No hay registro sonoro de aquello. Lo que sí hay es mucho testimonio escrito de las giras y el esfuerzo que realizaron a lo largo y ancho de su país los abolicionistas británicos. El más famoso, el conservador William Wilberforce (en Hull, su localidad, en Yorkshire, celebran con numerosos actos el segundo centenario de la abolición), pero también Thomas Clarkson, James Ramsay, Granville o cuáqueros como Elisabeth Heyrick, que intentaban conseguir el apoyo de sus conciudadanos, convencerles de que África no era sólo, como diría el rey Leopoldo de Bélgica, "ese pastel maravilloso"; que los africanos no eran esos "salvajes sin alma" descritos por algunos hombres de ciencia del momento, teoría que asumían encantados los magnates esclavistas del país (lord Eldon, lord Hawkesbury, Westmoreland...).
Hasta siete veces intentaron sacar adelante la ley de abolición.
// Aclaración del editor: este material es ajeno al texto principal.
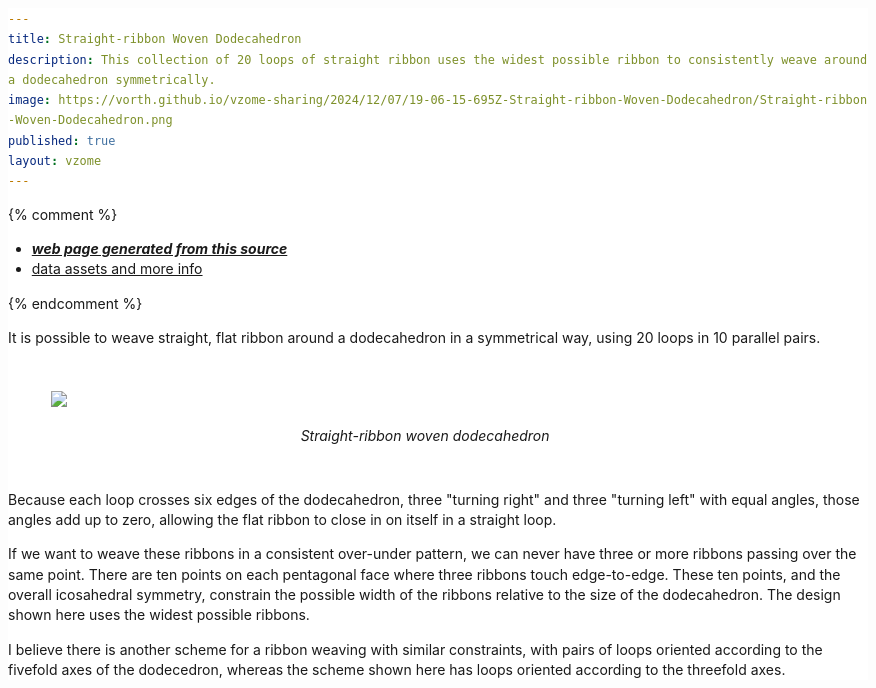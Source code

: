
 ```yaml
---
title: Straight-ribbon Woven Dodecahedron
description: This collection of 20 loops of straight ribbon uses the widest possible ribbon to consistently weave around a dodecahedron symmetrically.
image: https://vorth.github.io/vzome-sharing/2024/12/07/19-06-15-695Z-Straight-ribbon-Woven-Dodecahedron/Straight-ribbon-Woven-Dodecahedron.png
published: true
layout: vzome
---
```


{% comment %}
 - [***web page generated from this source***](<https://vorth.github.io/vzome-sharing/2024/12/07/Straight-ribbon-Woven-Dodecahedron-19-06-15-695Z.html>)
 - [data assets and more info](<https://github.com/vorth/vzome-sharing/tree/main/2024/12/07/19-06-15-695Z-Straight-ribbon-Woven-Dodecahedron/>)
 
{% endcomment %}

It is possible to weave straight, flat ribbon around a dodecahedron in a symmetrical way, using 20 loops in 10 parallel pairs.

<figure style="width: 87%; margin: 5%">
  
  <vzome-viewer style="width: 100%; height: 60dvh" 
        src="https://vorth.github.io/vzome-sharing/2024/12/07/19-06-15-695Z-Straight-ribbon-Woven-Dodecahedron/Straight-ribbon-Woven-Dodecahedron.vZome" >
    <img  style="width: 100%"
        src="https://vorth.github.io/vzome-sharing/2024/12/07/19-06-15-695Z-Straight-ribbon-Woven-Dodecahedron/Straight-ribbon-Woven-Dodecahedron.png" >
  </vzome-viewer>

  <figcaption style="text-align: center; font-style: italic;">
    Straight-ribbon woven dodecahedron
  </figcaption>
</figure>

Because each loop crosses six edges of the dodecahedron, three "turning right" and three "turning left" with equal angles,
those angles add up to zero, allowing the flat ribbon to close in on itself in a straight loop.

If we want to weave these ribbons in a consistent over-under pattern, we can never have three or more ribbons passing over the same point.
There are ten points on each pentagonal face where three ribbons touch edge-to-edge.  These ten points, and the overall icosahedral symmetry,
constrain the possible width of the ribbons relative to the size of the dodecahedron.
The design shown here uses the widest possible ribbons.

I believe there is another scheme for a ribbon weaving with similar constraints, with pairs of loops oriented according to
the fivefold axes of the dodecedron, whereas the scheme shown here has loops oriented according to the threefold axes.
Lo consiguieron en 1807. Inglaterra se convirtió así en pionera después de que Francia, empujada por la Revolución y los Ilustrados ("El hombre es un ser sintiente, reflexivo, pensante, que se pasea libremente por la superficie de la Tierra...", decía la Enciclopedia de Diderot y D'Alembert), hiciera un primer intento temporal en 1794 y definitivo ya en 1848.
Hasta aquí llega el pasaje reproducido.